L’exécutif a fini par choisir un élu pour la présidence du régulateur ferroviaire et routier, et non un haut fonctionnaire. Mais, contre toute attente, ce n’est pas le député PS du Calvados, Philippe Duron, grand favori, qui a été proposé le 11 juillet, mais Bernard Roman, député PS du Nord.
Cadeau à Martine Aubry
"Je sais que François Lamy voulait se présenter sur ma circonscription, mais je serai moi-même candidat. Je tiens à rester député de la 1re circonscription", avait déclaré le député nordiste, questeur et membre de la commission des Lois, dans un entretien à la Voix du Nord, le 6 juillet 2015.
Sa nomination, si elle est validée par le Parlement le 20 juillet, permettrait finalement de libérer la première circonscription du Nord, "pour permettre à François Lamy, fidèle lieutenant de Martine Aubry, d’être parachuté", souligne un député socialiste à Contexte.
Un pur jeu d'équilibre au sein de la fédération socialiste du Nord, dont Martine Aubry a perdu le contrôle en juin 2015, quand Martine Filleul, soutenue par Bernard Roman, en a pris la tête contre le candidat aubryiste, Gilles Pargneaux.
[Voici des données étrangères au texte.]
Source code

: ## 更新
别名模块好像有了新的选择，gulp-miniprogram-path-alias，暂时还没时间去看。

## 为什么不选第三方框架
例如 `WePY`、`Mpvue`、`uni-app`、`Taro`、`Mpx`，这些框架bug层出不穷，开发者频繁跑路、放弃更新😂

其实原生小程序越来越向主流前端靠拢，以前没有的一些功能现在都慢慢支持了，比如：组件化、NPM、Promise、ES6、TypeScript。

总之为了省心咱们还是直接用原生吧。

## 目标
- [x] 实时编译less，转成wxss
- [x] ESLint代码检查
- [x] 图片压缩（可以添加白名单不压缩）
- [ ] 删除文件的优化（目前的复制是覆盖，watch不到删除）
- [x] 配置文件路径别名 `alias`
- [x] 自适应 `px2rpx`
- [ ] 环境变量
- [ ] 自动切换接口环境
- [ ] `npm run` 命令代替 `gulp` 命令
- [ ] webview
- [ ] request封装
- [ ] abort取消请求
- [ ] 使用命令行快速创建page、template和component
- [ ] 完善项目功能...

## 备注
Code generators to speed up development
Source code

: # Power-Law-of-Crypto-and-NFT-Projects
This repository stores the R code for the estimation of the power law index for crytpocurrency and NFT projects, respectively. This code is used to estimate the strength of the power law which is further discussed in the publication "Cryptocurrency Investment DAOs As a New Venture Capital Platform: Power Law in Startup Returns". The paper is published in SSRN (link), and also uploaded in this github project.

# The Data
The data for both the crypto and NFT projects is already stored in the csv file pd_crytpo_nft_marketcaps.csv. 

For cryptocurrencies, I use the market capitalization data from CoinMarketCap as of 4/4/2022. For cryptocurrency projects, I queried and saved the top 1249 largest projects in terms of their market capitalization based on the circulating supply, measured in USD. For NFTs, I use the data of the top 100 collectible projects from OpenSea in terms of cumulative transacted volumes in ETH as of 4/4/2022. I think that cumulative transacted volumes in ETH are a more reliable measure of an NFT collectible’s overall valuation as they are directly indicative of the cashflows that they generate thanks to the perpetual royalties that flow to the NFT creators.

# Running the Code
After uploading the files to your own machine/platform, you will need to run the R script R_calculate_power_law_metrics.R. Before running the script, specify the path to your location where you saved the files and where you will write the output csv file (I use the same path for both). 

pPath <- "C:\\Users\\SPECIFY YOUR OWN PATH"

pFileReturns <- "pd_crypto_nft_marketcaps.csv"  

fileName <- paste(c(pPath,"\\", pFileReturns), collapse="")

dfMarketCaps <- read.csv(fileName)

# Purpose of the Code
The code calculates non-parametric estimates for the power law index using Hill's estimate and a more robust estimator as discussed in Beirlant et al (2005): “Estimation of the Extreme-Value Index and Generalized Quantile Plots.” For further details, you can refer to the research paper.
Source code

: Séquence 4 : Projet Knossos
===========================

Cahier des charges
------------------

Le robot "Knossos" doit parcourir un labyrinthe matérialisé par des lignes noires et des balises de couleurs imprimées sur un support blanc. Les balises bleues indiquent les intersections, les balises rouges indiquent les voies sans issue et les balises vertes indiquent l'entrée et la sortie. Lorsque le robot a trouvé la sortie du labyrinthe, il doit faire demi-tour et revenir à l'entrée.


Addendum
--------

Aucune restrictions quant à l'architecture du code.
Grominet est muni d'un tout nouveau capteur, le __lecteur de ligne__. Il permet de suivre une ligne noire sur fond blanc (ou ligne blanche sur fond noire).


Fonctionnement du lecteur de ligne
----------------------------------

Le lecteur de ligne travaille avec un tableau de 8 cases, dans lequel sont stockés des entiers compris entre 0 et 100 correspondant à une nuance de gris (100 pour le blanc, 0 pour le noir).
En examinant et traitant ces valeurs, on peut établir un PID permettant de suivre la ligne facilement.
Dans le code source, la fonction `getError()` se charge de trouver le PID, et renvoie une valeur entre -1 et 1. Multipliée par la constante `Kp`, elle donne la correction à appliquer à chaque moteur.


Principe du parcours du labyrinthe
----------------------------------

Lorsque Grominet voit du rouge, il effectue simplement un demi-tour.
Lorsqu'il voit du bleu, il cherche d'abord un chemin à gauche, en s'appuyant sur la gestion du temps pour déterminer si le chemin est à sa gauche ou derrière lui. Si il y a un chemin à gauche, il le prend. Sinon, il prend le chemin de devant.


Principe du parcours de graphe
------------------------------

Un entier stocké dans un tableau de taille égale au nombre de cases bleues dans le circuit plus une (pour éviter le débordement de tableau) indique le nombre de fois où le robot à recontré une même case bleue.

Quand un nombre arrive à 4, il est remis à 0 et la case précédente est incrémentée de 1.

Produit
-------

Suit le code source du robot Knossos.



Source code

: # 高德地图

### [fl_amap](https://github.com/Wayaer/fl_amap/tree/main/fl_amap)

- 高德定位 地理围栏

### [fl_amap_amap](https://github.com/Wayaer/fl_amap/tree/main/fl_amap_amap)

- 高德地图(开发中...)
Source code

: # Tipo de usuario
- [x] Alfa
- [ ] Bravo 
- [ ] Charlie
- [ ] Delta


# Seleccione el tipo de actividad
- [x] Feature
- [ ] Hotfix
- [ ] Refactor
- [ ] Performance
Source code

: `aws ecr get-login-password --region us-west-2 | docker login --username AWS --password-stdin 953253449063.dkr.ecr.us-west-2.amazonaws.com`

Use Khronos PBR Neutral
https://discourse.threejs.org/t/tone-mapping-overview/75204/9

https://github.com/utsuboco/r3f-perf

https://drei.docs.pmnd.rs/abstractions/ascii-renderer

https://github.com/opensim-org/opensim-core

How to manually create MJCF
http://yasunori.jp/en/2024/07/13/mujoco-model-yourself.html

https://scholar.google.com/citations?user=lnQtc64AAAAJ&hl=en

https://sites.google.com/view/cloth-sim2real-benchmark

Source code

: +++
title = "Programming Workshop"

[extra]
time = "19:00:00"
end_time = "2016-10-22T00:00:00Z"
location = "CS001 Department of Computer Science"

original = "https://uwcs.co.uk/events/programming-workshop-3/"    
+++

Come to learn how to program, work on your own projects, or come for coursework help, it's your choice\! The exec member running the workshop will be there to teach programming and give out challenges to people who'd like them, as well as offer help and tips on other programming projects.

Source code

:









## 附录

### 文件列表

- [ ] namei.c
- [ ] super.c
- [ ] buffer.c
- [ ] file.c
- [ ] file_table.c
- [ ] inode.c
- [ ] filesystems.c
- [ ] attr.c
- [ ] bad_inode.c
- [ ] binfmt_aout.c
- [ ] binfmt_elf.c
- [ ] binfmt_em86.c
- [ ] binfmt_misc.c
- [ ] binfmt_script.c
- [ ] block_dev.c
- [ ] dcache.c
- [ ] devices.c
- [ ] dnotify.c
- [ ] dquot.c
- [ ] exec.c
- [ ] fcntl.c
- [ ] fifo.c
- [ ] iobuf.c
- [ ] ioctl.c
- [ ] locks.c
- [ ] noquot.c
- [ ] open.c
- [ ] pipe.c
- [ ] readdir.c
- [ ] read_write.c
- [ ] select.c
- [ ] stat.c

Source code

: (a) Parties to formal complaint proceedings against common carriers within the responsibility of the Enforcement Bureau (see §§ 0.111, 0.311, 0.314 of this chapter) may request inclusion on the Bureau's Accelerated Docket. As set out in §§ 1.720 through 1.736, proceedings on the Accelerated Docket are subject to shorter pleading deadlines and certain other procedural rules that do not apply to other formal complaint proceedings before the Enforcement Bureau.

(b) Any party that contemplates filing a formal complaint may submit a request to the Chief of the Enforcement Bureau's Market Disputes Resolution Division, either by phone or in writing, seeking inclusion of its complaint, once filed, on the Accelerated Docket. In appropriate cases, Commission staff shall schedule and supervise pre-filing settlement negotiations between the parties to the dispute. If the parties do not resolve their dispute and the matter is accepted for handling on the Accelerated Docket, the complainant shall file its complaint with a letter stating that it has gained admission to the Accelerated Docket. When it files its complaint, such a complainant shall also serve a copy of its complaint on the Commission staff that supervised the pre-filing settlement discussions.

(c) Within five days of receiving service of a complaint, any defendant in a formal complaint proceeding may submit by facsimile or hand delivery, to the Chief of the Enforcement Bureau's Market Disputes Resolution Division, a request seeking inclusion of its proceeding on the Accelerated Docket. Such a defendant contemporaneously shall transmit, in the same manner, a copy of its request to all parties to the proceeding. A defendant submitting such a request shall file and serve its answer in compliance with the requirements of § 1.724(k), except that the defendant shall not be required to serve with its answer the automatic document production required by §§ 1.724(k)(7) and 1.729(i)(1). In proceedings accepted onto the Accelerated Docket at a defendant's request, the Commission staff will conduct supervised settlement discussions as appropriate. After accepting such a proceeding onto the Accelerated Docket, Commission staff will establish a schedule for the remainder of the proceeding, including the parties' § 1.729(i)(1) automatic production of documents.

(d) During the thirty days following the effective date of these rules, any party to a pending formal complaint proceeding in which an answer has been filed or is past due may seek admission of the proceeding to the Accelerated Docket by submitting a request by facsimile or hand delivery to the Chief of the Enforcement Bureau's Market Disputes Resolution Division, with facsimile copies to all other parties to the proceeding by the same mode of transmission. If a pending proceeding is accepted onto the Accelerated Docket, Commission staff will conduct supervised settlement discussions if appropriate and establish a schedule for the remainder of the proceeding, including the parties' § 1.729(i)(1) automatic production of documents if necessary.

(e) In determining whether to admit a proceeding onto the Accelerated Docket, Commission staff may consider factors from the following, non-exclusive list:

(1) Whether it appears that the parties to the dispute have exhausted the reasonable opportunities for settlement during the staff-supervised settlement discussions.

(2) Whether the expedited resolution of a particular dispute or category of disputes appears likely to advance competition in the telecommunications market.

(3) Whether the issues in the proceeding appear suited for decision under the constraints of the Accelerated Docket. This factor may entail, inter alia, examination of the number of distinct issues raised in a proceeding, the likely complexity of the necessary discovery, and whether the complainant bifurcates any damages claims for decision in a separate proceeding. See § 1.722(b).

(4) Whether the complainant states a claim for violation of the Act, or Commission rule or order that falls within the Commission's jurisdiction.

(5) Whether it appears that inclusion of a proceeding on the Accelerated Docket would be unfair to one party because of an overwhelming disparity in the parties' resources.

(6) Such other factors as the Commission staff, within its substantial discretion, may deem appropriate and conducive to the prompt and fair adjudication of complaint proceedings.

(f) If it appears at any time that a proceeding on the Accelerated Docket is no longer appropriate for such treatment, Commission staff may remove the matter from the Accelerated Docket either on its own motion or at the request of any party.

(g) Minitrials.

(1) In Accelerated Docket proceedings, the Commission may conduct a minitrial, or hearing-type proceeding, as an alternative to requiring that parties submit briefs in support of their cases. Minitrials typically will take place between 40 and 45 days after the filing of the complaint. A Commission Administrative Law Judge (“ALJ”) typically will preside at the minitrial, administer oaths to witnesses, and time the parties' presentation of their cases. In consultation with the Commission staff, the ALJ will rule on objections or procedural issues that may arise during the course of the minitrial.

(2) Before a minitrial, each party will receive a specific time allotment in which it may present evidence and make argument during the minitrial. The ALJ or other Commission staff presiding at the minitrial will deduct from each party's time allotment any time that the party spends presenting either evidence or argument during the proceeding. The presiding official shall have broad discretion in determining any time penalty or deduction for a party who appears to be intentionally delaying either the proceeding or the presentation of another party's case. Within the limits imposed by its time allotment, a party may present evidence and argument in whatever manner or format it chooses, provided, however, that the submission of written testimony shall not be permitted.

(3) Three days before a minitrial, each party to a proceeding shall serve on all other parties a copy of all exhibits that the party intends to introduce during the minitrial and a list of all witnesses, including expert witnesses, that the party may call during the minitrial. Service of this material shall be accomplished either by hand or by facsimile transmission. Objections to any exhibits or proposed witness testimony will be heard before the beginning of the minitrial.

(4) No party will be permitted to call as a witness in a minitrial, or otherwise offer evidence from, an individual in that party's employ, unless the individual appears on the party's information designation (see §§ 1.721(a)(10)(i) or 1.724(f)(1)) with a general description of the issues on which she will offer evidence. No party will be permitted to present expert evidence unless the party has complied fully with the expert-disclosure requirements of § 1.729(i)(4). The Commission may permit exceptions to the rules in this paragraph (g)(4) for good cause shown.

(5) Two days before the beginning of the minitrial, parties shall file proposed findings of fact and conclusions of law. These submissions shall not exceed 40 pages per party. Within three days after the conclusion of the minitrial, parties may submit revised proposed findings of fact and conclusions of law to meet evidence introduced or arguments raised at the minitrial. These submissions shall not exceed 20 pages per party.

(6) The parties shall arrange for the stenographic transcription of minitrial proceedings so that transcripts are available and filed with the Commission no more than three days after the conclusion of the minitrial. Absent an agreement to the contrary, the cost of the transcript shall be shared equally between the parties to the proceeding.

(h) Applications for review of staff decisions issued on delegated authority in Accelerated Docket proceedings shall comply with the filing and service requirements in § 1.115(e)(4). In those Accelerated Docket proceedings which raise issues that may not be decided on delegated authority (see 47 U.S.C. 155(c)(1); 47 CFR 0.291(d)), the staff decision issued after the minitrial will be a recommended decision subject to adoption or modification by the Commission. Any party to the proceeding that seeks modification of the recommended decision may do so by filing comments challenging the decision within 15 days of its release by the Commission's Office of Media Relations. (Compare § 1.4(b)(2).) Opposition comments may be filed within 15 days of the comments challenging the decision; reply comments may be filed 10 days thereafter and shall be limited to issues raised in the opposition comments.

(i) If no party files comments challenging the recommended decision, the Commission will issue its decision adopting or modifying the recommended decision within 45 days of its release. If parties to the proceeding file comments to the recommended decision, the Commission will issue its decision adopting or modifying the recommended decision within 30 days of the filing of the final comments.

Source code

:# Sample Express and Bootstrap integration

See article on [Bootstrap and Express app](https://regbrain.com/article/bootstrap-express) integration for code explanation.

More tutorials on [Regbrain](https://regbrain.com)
Une sorte de sacrifice de dernière minute, mais bien rémunéré, pour le député du Nord. Le tout pour permettre au président de la République d’agiter un drapeau blanc au nez de l’ancienne première secrétaire du parti socialiste en vue de la campagne présidentielle.
Un Hollandais pur jus
Le Lillois, ancien adjoint au maire Pierre Mauroy, était prêt à lui succéder avant que Martine Aubry ne vienne lui couper l'herbe sous le pied en 2001. Il fait partie des députés fidèles à François Hollande.
Ce retraité de la fonction publique territoriale et avocat n’a cessé de critiquer les frondeurs et n'a pas hésité à participer aux meetings du mouvement "Eh oh la gauche" pour faire le service après-vente du bilan présidentiel.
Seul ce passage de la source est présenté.